If you follow, cover or root for the Raiders and the Tuck Rule still enters your mind, stop reading here. For the purposes of this season, separate from any other year, we need to discuss Tom Brady. Brady and the rest of the Tampa Buccaneers will fly into Vegas and play the Raiders. Yet, this isn’t the same old Brady that you’ve seen in New England for the better part of two decades. Yet, in a new surrounding, Brady managed to find a new home, within a new offense.
During his last few seasons in New England, you could hear the whispers of significantly diminished arm strength. Instead, Brady suffered from diminished receiving talent. Gronk retired, cameos by Antonio Brown, and Josh Gordon hurt the cause.

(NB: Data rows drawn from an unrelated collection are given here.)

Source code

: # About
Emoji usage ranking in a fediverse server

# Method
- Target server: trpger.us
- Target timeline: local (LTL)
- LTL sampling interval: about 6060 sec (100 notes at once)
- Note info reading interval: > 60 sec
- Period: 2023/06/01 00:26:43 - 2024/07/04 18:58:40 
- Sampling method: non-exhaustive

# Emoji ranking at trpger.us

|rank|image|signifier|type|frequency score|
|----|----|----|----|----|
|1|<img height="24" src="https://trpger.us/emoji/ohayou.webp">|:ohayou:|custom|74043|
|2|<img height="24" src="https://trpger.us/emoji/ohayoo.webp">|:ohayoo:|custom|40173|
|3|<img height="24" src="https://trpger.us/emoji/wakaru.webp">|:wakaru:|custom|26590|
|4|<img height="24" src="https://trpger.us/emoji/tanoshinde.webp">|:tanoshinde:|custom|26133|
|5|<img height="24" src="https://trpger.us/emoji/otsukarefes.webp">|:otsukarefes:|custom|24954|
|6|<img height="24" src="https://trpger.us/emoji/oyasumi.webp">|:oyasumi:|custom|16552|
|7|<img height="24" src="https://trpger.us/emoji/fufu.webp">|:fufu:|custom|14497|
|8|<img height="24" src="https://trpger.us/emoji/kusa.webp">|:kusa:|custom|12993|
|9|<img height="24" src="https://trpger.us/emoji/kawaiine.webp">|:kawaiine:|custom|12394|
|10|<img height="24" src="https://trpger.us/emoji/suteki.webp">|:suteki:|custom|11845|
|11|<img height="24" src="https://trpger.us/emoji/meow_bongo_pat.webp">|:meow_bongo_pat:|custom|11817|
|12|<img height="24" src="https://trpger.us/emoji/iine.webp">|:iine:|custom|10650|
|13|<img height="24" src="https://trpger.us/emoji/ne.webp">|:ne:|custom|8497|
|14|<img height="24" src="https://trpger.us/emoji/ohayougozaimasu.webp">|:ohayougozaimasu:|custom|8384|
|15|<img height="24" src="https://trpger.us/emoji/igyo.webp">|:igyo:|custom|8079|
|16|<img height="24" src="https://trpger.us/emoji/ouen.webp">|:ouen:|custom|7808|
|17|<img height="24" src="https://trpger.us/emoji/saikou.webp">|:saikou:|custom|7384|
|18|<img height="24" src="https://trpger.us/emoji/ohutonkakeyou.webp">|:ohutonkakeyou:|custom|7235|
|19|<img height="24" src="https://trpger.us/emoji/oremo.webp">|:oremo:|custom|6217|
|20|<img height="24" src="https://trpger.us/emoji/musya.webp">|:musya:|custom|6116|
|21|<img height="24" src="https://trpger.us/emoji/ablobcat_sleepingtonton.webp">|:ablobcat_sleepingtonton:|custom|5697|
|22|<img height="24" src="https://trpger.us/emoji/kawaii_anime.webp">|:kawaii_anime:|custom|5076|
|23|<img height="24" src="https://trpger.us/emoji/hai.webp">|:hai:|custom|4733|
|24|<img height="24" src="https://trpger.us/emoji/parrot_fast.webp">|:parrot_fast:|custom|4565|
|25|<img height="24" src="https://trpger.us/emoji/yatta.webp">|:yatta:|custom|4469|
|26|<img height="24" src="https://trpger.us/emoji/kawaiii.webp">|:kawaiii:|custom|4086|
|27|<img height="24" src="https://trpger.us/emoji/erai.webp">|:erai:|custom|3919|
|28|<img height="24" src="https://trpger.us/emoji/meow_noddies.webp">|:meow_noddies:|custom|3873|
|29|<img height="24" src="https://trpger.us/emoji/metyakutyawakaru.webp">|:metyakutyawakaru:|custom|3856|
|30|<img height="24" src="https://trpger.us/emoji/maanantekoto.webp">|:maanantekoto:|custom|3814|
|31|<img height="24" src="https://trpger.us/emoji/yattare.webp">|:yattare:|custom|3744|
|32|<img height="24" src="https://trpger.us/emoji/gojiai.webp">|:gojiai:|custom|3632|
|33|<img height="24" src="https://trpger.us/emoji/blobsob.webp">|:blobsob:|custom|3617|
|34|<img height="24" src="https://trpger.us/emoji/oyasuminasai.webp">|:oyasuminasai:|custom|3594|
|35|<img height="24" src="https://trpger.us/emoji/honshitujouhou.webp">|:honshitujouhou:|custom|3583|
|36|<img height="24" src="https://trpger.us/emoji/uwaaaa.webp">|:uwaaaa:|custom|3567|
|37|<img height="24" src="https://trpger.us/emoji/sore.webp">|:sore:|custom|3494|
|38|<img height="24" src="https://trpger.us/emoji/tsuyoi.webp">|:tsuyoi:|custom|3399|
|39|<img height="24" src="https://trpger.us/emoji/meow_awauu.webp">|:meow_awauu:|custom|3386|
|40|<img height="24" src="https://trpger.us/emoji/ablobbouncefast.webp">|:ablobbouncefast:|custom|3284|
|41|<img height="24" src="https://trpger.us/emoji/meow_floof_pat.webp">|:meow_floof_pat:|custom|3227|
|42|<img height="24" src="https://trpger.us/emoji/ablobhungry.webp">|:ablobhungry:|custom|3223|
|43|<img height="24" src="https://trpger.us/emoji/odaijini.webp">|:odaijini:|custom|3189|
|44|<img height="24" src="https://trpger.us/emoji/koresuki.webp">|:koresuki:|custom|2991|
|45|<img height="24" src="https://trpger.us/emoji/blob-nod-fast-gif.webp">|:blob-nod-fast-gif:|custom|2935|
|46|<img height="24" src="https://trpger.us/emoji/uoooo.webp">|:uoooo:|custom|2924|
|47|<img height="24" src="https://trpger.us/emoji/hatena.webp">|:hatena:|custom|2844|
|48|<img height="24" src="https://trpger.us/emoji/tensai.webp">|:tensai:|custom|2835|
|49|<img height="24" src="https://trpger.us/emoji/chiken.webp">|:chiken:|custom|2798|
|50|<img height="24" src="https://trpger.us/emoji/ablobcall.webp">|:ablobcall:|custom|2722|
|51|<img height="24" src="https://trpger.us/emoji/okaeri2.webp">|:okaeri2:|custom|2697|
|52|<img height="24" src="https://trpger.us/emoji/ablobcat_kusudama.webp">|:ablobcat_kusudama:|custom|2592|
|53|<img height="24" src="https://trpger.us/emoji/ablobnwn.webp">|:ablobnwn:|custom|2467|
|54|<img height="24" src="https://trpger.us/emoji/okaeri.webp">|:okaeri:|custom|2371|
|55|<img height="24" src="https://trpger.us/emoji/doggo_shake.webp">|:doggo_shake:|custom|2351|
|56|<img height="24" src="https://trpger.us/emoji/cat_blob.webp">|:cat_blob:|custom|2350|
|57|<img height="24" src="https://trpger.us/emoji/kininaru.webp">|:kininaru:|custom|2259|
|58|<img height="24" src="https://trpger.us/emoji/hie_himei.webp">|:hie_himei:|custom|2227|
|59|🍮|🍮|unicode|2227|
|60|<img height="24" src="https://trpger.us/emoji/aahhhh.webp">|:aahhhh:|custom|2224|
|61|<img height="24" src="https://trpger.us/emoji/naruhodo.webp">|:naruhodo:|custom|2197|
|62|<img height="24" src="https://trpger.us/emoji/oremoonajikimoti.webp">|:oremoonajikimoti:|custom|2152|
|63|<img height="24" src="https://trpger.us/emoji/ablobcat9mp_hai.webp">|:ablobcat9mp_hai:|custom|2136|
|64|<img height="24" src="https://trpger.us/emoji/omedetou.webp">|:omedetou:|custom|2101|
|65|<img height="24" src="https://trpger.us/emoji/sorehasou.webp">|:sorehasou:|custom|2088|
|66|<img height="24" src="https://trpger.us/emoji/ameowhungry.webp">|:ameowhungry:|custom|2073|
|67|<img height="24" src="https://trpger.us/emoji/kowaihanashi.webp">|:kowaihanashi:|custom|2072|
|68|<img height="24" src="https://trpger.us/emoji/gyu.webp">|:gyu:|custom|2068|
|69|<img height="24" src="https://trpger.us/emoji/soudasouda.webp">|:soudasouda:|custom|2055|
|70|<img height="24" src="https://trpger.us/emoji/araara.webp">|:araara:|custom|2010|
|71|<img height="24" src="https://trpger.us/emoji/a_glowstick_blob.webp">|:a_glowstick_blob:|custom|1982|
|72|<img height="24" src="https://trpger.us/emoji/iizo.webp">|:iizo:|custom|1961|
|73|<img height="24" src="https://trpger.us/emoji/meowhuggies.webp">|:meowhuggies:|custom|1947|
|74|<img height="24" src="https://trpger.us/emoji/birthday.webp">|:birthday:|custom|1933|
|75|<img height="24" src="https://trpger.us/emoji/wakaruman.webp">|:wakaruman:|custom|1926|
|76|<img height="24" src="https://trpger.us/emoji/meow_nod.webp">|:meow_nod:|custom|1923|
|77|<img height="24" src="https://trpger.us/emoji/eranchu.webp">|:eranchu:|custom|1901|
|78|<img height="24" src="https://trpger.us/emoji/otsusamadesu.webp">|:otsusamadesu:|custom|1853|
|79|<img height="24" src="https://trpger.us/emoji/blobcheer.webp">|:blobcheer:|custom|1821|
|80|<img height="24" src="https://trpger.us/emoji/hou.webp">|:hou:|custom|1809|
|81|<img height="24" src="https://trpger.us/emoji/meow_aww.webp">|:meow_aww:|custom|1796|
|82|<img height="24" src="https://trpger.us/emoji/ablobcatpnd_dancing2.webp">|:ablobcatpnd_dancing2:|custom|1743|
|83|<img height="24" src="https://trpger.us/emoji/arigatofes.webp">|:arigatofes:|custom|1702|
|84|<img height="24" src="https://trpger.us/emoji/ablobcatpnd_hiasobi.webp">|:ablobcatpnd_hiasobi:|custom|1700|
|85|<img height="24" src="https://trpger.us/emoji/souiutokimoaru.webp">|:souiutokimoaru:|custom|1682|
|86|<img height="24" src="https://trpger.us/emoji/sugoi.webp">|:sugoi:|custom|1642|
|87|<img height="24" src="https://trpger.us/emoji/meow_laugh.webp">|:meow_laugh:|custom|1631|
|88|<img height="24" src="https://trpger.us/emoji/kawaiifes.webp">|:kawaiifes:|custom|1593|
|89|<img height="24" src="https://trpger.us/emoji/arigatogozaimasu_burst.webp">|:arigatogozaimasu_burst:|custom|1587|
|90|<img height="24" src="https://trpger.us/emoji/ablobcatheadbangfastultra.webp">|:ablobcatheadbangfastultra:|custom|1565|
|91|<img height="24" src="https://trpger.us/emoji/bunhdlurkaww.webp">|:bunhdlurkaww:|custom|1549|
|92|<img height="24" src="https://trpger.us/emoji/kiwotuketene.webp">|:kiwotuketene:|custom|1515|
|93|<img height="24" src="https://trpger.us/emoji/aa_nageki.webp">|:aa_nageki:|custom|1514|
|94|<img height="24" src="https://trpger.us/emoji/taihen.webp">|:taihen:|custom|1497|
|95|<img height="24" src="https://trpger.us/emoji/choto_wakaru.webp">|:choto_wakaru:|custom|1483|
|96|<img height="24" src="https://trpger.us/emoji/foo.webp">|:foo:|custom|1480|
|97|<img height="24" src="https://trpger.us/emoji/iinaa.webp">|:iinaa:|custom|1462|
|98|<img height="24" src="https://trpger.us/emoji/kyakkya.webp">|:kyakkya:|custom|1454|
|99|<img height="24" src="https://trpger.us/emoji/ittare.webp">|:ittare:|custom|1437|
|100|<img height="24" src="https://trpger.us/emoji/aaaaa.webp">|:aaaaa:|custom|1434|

Outside of Julian Edelman’s 100 matches, only one other Patriots wideout boasted more than 25 catches (Philip Dorsett, 26). You heard expert after expert alleged a catastrophic arm-noodling. Brady’s 6.6 yards per attempt stood out as a giant problem. People claim to see a lack of velocity and ability to hit the deep pass. Look at what a change of address and actual vertical threats can do. Not only has Brady increased his ypa to 6.9, but his completion percentage also rose. That is to say, not only is he throwing deeper routes, he’s completing them as well.
Bruce Arians prefers his quarterback to make vertical throws, Brady appears to adjust to the new scheme with intelligence. Granted, his predecessor, Jameis Winston never met a window he could not attempt a pass through. Yet, Brady takes his shots in a controlled manner that won’t lead to disaster. Still, after five games, he looks comfortable in Arians’ scheme. Other than film, there is one specific stat to focus on: intended air yards per pass attempt. That means, regardless of if the pass is completed or not, the average route depth counts. Last year in New England, Brady averaged 7.6 yards in the air. Now, spin that towards this season: 8.5. The routes are deeper. The Raiders need to account for the fact that the fallacy of compromised arm strength hinders the Bucs offense. With Evans and Godwin on the outside, Vegas needs to realize that the entire field is open.
To stop Tom Brady, the Las Vegas Raiders must generate a consistent rush. New acquisition David Irving may not be the complete answer. However, he will add quality depth to a unit that fails to get home with any semblance of pressure. With Brady’s quick release, Tampa only surrendered eight sacks in 223 attempts. Moreover, the quality of heat must be from all sides. Brady will roll away from Maxx Crosby. The hope remain is that interior push will funnel him horizontally. If the Raiders fail to hit Brady, the talent of the receivers and tight ends will make this a long afternoon in the desert.